With the unprecedented demand for compact handheld and mobile transceivers, the design of multi-band antennas with high transmit-to-receive channel isolation has attracted the attention of antenna designers.1, 2 Self-diplexing/triplexing antennas, where the antennas are fed by separate feedlines with intrinsic isolation among the input ports have recently been demonstrated.3-6 The use of a self-diplexing/triplexing antenna eliminates the need for a high-order decoupling network or frequency selective element, improving RF front-end compactness and efficiency. Cheong et al.4 introduced an integrated antenna-triplexer using a two-layered substrate, achieving good three-port isolation with a multi-mode excitation technique. Several groups developed cavity based triplexing slot antennas using SIW.5-8

In this work, a small SIW cavity-backed self-triplexing slot antenna with simultaneous three-port isolation is presented.
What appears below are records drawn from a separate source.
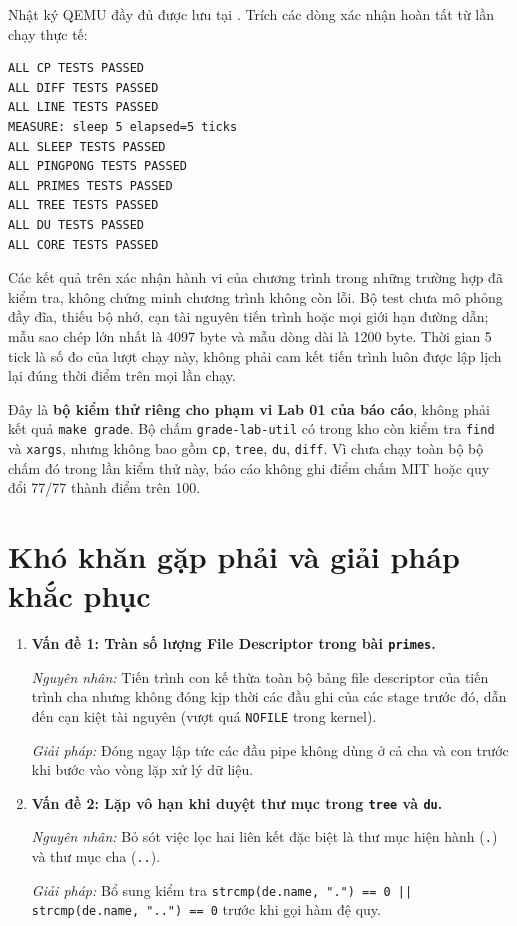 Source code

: \documentclass[12pt,a4paper]{article}
\begin{document}
Nhật ký QEMU đầy đủ được lưu tại . Trích các dòng xác nhận hoàn tất từ lần chạy thực tế:

\begin{terminalbox}
\small
\begin{verbatim}
ALL CP TESTS PASSED
ALL DIFF TESTS PASSED
ALL LINE TESTS PASSED
MEASURE: sleep 5 elapsed=5 ticks
ALL SLEEP TESTS PASSED
ALL PINGPONG TESTS PASSED
ALL PRIMES TESTS PASSED
ALL TREE TESTS PASSED
ALL DU TESTS PASSED
ALL CORE TESTS PASSED
\end{verbatim}
\end{terminalbox}

Các kết quả trên xác nhận hành vi của chương trình trong những trường hợp đã kiểm tra, không chứng minh chương trình không còn lỗi. Bộ test chưa mô phỏng đầy đĩa, thiếu bộ nhớ, cạn tài nguyên tiến trình hoặc mọi giới hạn đường dẫn; mẫu sao chép lớn nhất là 4097 byte và mẫu dòng dài là 1200 byte. Thời gian 5 tick là số đo của lượt chạy này, không phải cam kết tiến trình luôn được lập lịch lại đúng thời điểm trên mọi lần chạy.

Đây là \textbf{bộ kiểm thử riêng cho phạm vi Lab 01 của báo cáo}, không phải kết quả \texttt{make grade}. Bộ chấm \texttt{grade-lab-util} có trong kho còn kiểm tra \texttt{find} và \texttt{xargs}, nhưng không bao gồm \texttt{cp}, \texttt{tree}, \texttt{du}, \texttt{diff}. Vì chưa chạy toàn bộ bộ chấm đó trong lần kiểm thử này, báo cáo không ghi điểm chấm MIT hoặc quy đổi 77/77 thành điểm trên 100.
\section{Khó khăn gặp phải và giải pháp khắc phục}

\begin{enumerate}
  \item \textbf{Vấn đề 1: Tràn số lượng File Descriptor trong bài \texttt{primes}.}

  \textit{Nguyên nhân:} Tiến trình con kế thừa toàn bộ bảng file descriptor của tiến trình cha nhưng không đóng kịp thời các đầu ghi của các stage trước đó, dẫn đến cạn kiệt tài nguyên (vượt quá \texttt{NOFILE} trong kernel).

  \textit{Giải pháp:} Đóng ngay lập tức các đầu pipe không dùng ở cả cha và con trước khi bước vào vòng lặp xử lý dữ liệu.

  \item \textbf{Vấn đề 2: Lặp vô hạn khi duyệt thư mục trong \texttt{tree} và \texttt{du}.}

  \textit{Nguyên nhân:} Bỏ sót việc lọc hai liên kết đặc biệt là thư mục hiện hành (\texttt{.}) và thư mục cha (\texttt{..}).

  \textit{Giải pháp:} Bổ sung kiểm tra \texttt{strcmp(de.name, ".") == 0 || strcmp(de.name, "..") == 0} trước khi gọi hàm đệ quy.
\end{enumerate}
\end{document}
This design uses a simple feed network of three discrete 50 Ω microstrip lines to excite the slot for three frequency operation. The SIW cavity-backed structure achieves high gain and unidirectional radiation while preserving its planar form. This makes it an attractive choice for radio navigation, radar and satellite applications.

Figure 1 shows the self-triplexing antenna layout. A circular SIW cavity is realized by embedding metallic vias in the dielectric substrate, with the via spacing and radius 1.5 and 0.5 mm, respectively.6 The theoretical cavity size (Rc) is chosen so that its dominant TM010 mode operates in the desired frequency band.9, 10 A radiating slot is etched on the top metallic layer of the cavity, splitting it into three unequal apertures. This produces three different resonant frequencies when each aperture is individually excited by inset microstrip lines.

Figure 1

Figure 1 Antenna layout, top and bottom.

The feedlines are located at the bottom of the substrate to minimize spurious effects on radiation performance. The transition between the SIW cavity and microstrip lines is achieved by adjusting the parameters g1, g2 and g3 of ports 1, 2 and 3, respectively. Their positions are also adjusted so impedance matching is achieved only at the desired frequencies.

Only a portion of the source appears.